AT - En fait vous avez parlé trop peu et il en est sorti un Bruckner absolument extraordinaire.

Rétrospectivement, Pierre Boulez, le grand chef-d'orchestre, qu'est ce qu'il pense de Pierre Boulez, dans le passé, en tant que compositeur?

PB - la carriére de chef-d'orchestre à mangé mon temps. Aussi quand j'ai administré des instituitions, quand jétais directeur musical soit de la BBC, soit de New York, et aprés quand je me suis mis à créer l' Ensemble Intercontemporain. Ce sont des tâches qui demandent, au débout en tout cas, beaucoup de temps. Et l' IRCAM aussi m'a pris beaucoup de temps. Mais je suis content d' avoir fait ces choses-lá parce que sont des instituitions uniques dans le monde même, donc qui marchent trés bien et qui aident la musique contemporaine à vivre et à vivre convainquant les gens de la nécessite de la nécessite, et de la qualité des nouvelles productions.

AT - Et qu'est ce que vous pensez de la musique conemporaine aujourd'hui?

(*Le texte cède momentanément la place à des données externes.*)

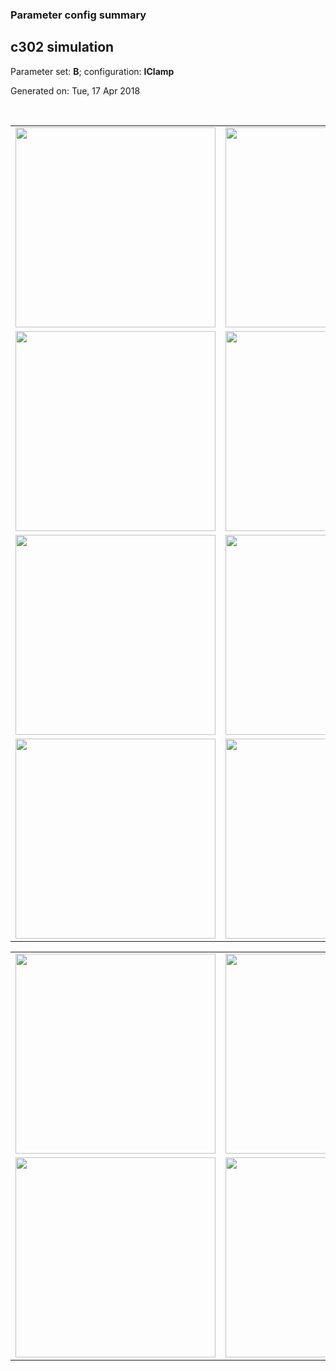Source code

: ### Parameter config summary 
<h2>c302 simulation</h2>
<p>Parameter set: <b>B</b>; configuration: <b>IClamp</b></p>
<p>Generated on: Tue, 17 Apr 2018</p><br/>
<table>

<tr>
  <td><a href="images/neurons_B_IClamp.png"><img alt=" " src="images/neurons_B_IClamp.png" height="320"/></a></td>
  <td><a href="images/traces_neuron_IClamp_B.png"><img alt=" " src="images/traces_neuron_IClamp_B.png" height="320"/></a></td>
</tr>

<tr>
  <td><a href="images/neuron_activity_B_IClamp.png"><img alt=" " src="images/neuron_activity_B_IClamp.png" height="320"/></a></td>
  <td><a href="images/traces_neuron_activity_IClamp_B.png"><img alt=" " src="images/traces_neuron_activity_IClamp_B.png" height="320"/></a></td>
</tr>

<tr>
  <td><a href="images/muscles_B_IClamp.png"><img alt=" " src="images/muscles_B_IClamp.png" height="320"/></a></td>
  <td><a href="images/traces_muscles_IClamp_B.png"><img alt=" " src="images/traces_muscles_IClamp_B.png" height="320"/></a></td>
</tr>

<tr>
  <td><a href="images/muscle_activity_B_IClamp.png"><img alt=" " src="images/muscle_activity_B_IClamp.png" height="320"/></a></td>
  <td><a href="images/traces_muscles_activity_IClamp_B.png"><img alt=" " src="images/traces_muscles_activity_IClamp_B.png" height="320"/></a></td>
</tr>
</table>
<table>

<tr><td><a href="images/c302_B_IClamp_exc_to_neurons.png"><img alt=" " src="images/c302_B_IClamp_exc_to_neurons.png" height="320"/></a></td>

  <td><a href="images/c302_B_IClamp_inh_to_neurons.png"><img alt=" " src="images/c302_B_IClamp_inh_to_neurons.png" height="320"/></a></td>

  <td><a href="images/c302_B_IClamp_elec_neurons_neurons.png"><img alt=" " src="images/c302_B_IClamp_elec_neurons_neurons.png" height="320"/></a></td></tr>

<tr><td><a href="images/c302_B_IClamp_exc_to_muscles.png"><img alt=" " src="images/c302_B_IClamp_exc_to_muscles.png" height="320"/></a></td>

  <td><a href="images/c302_B_IClamp_inh_to_muscles.png"><img alt=" " src="images/c302_B_IClamp_inh_to_muscles.png" height="320"/></a></td></tr>
</table>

PB - Elle est trés vivace et trés variée. Je ne suis jamais pessimiste. Je pense toujours qu'il y a des gens qui sont trés doués, qui indiqueront les chemins musicaux de demain.

AT - Mais, par exemple, vos disciplies, les gens qui ont suivi votre linage esthétique. Vous croyez qu'ils auront une place, aprés vous?

PB - Mais seulement moi...

AT - Il faut compreendre l' histoire... on connaît l' histoire... et aprés vous, qui êtes, biên-sûr, dans l' histoire, aussi en tant que compositeur, vous croyez que tous ces gens lá, qui continuent à écrire un peu comme vous, vous croyez qu'ils auront une place?

PB - Ceux que m'imitent ne sont sûrement pas trés intéressants. Ceux qui m'immitent littéralement...

AT - Ils font de petits variations... biên-sûr...

PB - Ceux qui ont une personalité et développent la musique dans un sens probablemnt différent de celui que j'ai fait... On ne peu pas faire beaucoup des prévisions, on ne peut pas juger des gens de vingt-cinq and comme s'ils avaient quatre-vingt ans...

AT - Je ne parle pas de ceux-lá...

PB - Il faut leur laiser le temps de se développer, tout simplemnt.

AT - Je ne parle pas de ceux-lá parce que les gens de vingt-cinq ans, probablement, je ne sais pas, mais...

PB - Ils composent différement! Les circunstances sont différents. À soixante ans de distance ils ne feront sûrement pas la même chose.

AT - Cette période de l'histoire de la musique, le sériaslisme et le post-sérialisme, c'est une période importante pour la musique?

PB - C'est une période par laquelle il fallait passer avant de trouver autre chose. c'était une période disciplinaire. Il faut sortir de la discipline, on ne peut pas constamment être cachá pour la discipline. Donc il faut trover une liberté d'expression, mais avec un vocabulaire qui soit non seulement logique, mais qui soit cohérent, surtout. C'est cette cohérence qui est difficile á trouver. Alors on la trouve par des moyens techniques au départ, et aprés on se libère de ces moyens techniques d'une façon assez rigide pour arriver à trouver des moyens d'expression généreux et beaucoup plus libres.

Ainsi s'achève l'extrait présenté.